The OPEN youth committee members who are leading the research.

A RESEARCH project is underway to gather young people’s thoughts on whether there is a lack of places to meet up with friends in Shetland.

It coincidentally comes as concerns were raised in a council meeting this week about people gathering at the waiting room in Lerwick for the Bressay ferry.

Shetland News’ Facebook post about the story created plenty of discussion on what many feel is a lack of places for youngsters to go and hang out.

The research – which includes an online survey – is being run by the OPEN project, which is a local peer education programme working with people aged 16 to 25.

The project has employed two young people as peer researchers, and the survey forms a key part of their role – with focus groups also being held alongside one-to-one interviews.

They are keen to gather people’s opinions about places they meet up with friends, and what settings they would like to have.

OPEN project coordinator Una Murray said the hope is to collate data on what young people want in Shetland, and in particular Lerwick.

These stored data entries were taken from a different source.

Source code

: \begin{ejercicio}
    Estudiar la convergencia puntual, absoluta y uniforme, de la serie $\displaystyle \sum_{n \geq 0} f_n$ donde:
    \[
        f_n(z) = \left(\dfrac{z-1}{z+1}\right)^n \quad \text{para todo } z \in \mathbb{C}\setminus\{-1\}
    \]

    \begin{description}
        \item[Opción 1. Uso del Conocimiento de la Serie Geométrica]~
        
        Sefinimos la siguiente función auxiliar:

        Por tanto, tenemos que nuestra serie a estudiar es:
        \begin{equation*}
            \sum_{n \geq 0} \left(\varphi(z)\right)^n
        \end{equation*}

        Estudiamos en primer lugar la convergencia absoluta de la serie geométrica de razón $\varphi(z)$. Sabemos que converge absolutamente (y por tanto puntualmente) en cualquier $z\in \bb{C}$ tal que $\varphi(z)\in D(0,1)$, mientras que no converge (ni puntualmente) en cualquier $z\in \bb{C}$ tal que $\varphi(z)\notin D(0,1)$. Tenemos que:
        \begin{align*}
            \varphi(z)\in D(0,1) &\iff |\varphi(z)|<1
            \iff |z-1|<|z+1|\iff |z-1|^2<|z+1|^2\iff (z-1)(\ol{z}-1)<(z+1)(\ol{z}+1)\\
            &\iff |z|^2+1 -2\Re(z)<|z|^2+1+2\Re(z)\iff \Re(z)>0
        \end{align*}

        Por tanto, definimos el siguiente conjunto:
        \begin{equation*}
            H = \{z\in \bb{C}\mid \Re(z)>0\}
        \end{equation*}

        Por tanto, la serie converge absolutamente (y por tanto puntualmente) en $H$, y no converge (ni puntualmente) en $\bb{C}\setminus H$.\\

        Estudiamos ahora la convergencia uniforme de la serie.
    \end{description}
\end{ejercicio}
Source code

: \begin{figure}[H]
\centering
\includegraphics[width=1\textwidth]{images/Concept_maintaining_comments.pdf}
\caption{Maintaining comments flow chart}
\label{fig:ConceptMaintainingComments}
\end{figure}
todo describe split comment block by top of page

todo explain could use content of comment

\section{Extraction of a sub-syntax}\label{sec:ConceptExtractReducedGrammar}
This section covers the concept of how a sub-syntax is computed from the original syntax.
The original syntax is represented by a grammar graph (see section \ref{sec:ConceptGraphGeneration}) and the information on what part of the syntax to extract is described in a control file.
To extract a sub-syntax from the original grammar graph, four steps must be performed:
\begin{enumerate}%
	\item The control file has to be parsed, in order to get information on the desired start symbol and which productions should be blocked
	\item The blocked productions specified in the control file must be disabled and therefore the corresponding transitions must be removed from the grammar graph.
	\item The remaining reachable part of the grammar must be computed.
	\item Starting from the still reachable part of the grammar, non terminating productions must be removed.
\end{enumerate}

This could show a need among young people for new places to meet – whether it is something like a shed at the pier in Lerwick, or a sheltered spot at the Clickimin.

The topic has been “top of the list” for the project ever since the Shetland Youth Information Service [SYIS] centre at the Market Cross closed in 2013, Murray said.

One of the peer researchers is Akira Foster, who said a study like this is long overdue.

“It just seems like the spaces that are there aren’t giving young people what they want, and they’re being under-used,” she said.

Foster felt that since SYIS closed there has not really been a dedicated meeting space for young people.

Murray also said the project has gathered evidence over the last few years that young people are “getting chucked out Mareel if they don’t have a cut of tea in front of them”, and “they are not allowed to hang out” in Islesburgh anymore.

She also suggested the Bressay ferry waiting room has been used as it has WiFi.

“We predict there will be a range of options that young people would like to see,” Murray said.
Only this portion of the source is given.